The war in Iraq is increasingly looking more like a showdown with Osama bin Laden's al Qaeda followers than a battle primarily against Saddam Hussein loyalists.
The shift is making the fight a focal point of the U.S. global war against Islamic terrorists and one that might dictate whether the U.S. wins or loses, said a senior official and an outside expert.
"If they fail in Iraq, Osama and his whole crew are finished," said retired Air Force Lt. Gen. Tom McInerney, a military author and analyst.
The changing dynamic was highlighted this week when the U.S. military launched a major offensive in western Iraq, primarily against foreign jihadists who crossed the border with Syria to join the al Qaeda network in Iraq led by Abu Musab Zarqawi. In a troubling sign, U.S. officers said Zarqawi's terrorists seemed well-trained and well-equipped.
The U.S. offensive, code named Operation Matador, entered its third day yesterday in the dusty border towns west of Baghdad near Syria. The command said three Marines and more than 100 enemy fighters have been killed.
"In the Muslim world and extremist world, this fight for Iraq is their key battle," said Gen. McInerney. "If they lose it, they lose the war. And so the imams are inciting young people, not particular well-educated, to head to Iraq. Most are going through Syria via Damascus.
"This is why Iraq is such a fundamental part of the global war on terrorism. When we finally defeat Muslim extremists, it will be the battle in Iraq that defeats them."
The war's changing nature is also illustrated by the list of the high-ranking enemy announced as captured by the new Baghdad government. Virtually all of those caught since December have been identified as lieutenants of the Jordanian-born Zarqawi, not operatives for Iraq's former dictator Saddam Hussein.
Since the January elections of the new Iraqi parliament, Zarqawi's suicide terrorists have unleashed more than 100 car bombings, killing hundreds.
On the plus side for the U.S., it is receiving a record number of intelligence tips from Iraqis that have resulted in scores of captures of Zarqawi's terrorists.
But the number of arrests also present the coalition with a sobering reality. The fact that Zarqawi has in place a larger number of cell leaders and planners means that he has built up a sizable terror network since the March 2003 invasion.
"Clearly, the insurgents are more lethal, and that is a better measure than numbers," said a senior Pentagon official, who agreed that Iraq has become pivotal in the overall global war on terror. "They continue to adapt to the changes we make. They are a thinking enemy."
Outside analysts, such as Gen. McInerney, estimate that Zarqawi has as many as 2,000 operators. The Pentagon official said Zarqawi has the ability to quickly replenish his ranks once suicide jihadists kill themselves and their targets.

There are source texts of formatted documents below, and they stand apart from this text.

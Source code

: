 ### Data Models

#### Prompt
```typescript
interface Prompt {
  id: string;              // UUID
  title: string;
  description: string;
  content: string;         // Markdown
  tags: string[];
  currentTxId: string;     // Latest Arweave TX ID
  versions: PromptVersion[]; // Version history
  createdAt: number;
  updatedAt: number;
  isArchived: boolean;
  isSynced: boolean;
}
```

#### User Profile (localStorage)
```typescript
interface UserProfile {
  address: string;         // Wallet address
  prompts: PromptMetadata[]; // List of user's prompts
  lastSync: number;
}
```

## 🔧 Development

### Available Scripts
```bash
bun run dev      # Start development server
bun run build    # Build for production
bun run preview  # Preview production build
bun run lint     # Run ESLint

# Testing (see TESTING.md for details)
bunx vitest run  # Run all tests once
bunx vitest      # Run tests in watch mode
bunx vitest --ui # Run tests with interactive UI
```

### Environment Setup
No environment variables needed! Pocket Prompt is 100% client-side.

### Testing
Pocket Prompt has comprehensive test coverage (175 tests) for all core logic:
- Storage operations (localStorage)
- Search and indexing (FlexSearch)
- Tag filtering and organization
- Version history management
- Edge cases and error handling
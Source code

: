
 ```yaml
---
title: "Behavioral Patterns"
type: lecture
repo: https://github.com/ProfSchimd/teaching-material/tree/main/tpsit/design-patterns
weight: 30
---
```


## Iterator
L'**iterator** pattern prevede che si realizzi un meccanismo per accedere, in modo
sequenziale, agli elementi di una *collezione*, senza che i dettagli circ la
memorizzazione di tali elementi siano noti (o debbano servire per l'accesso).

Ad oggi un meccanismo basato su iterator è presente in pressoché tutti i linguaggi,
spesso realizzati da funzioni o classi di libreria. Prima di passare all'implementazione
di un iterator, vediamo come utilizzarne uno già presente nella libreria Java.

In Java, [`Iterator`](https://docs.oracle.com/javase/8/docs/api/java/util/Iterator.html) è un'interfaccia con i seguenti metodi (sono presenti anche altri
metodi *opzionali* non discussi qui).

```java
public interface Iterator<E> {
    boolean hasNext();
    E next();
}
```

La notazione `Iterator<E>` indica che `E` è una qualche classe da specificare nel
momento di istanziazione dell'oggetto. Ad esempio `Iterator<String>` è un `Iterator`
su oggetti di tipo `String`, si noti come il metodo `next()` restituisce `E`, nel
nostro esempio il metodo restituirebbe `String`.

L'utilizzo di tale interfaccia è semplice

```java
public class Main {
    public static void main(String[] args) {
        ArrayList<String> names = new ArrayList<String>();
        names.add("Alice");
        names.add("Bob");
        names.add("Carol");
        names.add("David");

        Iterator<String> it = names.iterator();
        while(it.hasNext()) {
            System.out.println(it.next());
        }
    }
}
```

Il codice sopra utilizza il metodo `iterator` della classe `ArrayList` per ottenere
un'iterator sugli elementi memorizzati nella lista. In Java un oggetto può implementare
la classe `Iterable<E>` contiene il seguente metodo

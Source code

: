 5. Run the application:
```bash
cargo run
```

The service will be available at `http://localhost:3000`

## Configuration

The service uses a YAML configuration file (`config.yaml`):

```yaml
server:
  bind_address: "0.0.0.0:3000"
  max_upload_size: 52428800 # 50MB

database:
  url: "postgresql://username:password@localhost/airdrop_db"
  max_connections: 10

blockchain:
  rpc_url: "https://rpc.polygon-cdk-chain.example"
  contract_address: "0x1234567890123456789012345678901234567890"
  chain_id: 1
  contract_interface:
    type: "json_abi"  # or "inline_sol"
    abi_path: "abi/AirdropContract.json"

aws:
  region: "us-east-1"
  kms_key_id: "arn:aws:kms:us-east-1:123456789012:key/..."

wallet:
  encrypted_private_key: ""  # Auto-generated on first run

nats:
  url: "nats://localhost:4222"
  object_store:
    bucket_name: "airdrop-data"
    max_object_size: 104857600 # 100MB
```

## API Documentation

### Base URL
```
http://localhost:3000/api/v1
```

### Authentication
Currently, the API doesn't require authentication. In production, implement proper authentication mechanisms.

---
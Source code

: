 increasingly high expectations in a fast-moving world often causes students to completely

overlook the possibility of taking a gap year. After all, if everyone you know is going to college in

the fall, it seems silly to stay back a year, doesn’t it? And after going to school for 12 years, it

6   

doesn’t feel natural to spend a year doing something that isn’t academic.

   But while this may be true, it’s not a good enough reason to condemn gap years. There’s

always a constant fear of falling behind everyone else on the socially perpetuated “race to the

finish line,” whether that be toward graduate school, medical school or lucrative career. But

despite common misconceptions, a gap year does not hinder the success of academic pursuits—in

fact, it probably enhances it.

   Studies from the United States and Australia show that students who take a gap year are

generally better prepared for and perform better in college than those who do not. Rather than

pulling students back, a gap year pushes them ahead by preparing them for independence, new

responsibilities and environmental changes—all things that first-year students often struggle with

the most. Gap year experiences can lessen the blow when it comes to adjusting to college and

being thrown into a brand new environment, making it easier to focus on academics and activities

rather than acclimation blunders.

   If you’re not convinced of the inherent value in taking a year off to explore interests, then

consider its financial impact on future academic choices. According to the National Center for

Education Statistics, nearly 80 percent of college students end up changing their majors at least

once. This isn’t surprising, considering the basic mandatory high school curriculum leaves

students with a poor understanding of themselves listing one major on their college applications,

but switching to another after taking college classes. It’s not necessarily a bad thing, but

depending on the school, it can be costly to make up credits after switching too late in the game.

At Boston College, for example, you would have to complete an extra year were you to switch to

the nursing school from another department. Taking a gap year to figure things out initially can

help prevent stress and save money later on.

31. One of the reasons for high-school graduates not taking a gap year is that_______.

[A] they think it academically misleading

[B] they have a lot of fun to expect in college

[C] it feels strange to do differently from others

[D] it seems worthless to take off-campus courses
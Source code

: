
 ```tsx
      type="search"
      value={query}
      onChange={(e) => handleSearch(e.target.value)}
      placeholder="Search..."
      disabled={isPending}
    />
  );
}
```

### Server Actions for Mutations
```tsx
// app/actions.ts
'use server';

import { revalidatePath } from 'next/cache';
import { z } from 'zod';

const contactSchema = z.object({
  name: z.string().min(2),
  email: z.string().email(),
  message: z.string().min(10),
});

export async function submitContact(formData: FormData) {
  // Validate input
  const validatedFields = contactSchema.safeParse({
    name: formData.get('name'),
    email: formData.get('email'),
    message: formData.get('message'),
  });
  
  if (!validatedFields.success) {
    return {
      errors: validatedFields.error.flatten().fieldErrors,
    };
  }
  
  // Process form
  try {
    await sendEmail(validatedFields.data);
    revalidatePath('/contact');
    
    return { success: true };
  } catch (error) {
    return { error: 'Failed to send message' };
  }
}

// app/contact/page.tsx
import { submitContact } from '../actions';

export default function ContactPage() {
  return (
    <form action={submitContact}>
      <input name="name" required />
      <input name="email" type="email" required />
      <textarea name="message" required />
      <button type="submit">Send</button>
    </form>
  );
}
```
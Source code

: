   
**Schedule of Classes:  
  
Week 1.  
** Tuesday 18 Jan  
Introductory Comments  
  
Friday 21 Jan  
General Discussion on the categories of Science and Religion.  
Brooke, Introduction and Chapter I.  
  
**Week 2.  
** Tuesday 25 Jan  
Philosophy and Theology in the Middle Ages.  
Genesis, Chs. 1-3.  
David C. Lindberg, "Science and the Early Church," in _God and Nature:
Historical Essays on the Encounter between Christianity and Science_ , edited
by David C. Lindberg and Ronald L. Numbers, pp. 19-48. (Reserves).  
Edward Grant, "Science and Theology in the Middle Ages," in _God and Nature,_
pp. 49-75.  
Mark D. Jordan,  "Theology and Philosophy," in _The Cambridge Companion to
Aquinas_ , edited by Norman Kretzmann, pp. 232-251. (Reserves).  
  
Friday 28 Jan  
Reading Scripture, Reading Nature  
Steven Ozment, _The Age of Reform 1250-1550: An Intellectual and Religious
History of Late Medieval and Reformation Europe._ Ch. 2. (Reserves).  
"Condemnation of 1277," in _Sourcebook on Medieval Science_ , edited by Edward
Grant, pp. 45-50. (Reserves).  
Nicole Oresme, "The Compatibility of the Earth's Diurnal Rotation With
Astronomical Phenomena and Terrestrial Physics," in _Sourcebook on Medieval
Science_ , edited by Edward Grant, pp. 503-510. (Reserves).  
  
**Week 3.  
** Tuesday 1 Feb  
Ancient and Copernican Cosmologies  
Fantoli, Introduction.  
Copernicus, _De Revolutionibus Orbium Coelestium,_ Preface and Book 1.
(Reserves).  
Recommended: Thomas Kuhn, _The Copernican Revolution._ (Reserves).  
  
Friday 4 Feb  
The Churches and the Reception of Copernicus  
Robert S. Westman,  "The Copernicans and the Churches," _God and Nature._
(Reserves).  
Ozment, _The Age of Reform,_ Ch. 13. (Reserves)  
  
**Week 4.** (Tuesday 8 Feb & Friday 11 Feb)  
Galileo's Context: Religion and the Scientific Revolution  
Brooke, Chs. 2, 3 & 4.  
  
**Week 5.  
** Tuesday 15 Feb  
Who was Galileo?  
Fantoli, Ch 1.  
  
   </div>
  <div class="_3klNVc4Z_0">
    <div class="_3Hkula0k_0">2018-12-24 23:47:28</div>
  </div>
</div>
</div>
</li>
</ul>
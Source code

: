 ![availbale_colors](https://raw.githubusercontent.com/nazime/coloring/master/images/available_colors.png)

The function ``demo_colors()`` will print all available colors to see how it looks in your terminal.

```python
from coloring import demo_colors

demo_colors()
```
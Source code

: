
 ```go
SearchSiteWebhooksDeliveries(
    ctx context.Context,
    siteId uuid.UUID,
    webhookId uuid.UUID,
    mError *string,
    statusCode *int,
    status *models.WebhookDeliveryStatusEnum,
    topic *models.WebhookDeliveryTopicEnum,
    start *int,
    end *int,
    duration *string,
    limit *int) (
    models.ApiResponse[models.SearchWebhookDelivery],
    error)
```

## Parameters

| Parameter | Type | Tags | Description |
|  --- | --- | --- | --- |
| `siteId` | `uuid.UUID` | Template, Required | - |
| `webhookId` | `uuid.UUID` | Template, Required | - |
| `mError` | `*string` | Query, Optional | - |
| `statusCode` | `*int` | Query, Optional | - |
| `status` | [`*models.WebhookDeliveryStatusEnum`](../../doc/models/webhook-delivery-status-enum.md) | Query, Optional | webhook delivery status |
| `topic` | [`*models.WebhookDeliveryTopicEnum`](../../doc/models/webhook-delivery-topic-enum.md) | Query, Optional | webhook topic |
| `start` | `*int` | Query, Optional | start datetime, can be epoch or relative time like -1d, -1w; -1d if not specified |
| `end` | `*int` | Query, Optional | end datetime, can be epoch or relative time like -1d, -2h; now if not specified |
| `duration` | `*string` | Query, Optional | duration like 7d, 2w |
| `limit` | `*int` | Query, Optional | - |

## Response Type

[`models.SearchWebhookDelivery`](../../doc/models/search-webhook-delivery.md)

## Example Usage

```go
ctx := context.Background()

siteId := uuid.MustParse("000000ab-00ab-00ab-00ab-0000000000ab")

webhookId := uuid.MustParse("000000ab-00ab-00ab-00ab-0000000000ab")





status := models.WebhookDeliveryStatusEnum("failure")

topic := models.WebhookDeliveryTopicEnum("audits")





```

The constant reinforcement is one reason that the U.S. command launched Operation Matador in an attempt to flush out and kill insurgents who found safe havens in towns near Syria.
Gen. James T. Conway, the Joint Chiefs director of operations, said at the Pentagon yesterday that the battle plan called for the 2nd Regimental Combat Team to cross the Euphrates River, then set up blocking positions near the town of Rommana, as other forces flushed out insurgents.
But most foreign fighters chose to fight instead of running toward the Marine position.
"They were decisively engaged," Gen. Conway said. "A fairly significant battle followed. ... If they are intending on being martyred, that has to be cranked into the equation with this particular enemy."
He said the fighting yesterday involved Marines and soldiers finding fixed enemy positions and then hitting them with ground and air power. He said Marines received one unconfirmed sighting of Zarqawi in the past three weeks in an area between Qaim on the Syrian border and Husaybah.
A Marine officer told a Los Angeles Times reporter, "These are the professional fighters who have come from all over the Middle East. These are people who have received training and are very well-armed."
Insurgents kidnapped the governor of Al Anbar Province, Raja Nawaf Farhan al Mahalawi. They said he would not be released until U.S. forces withdraw from Qaim, the site of intermittent fighting since Baghdad fell two years ago.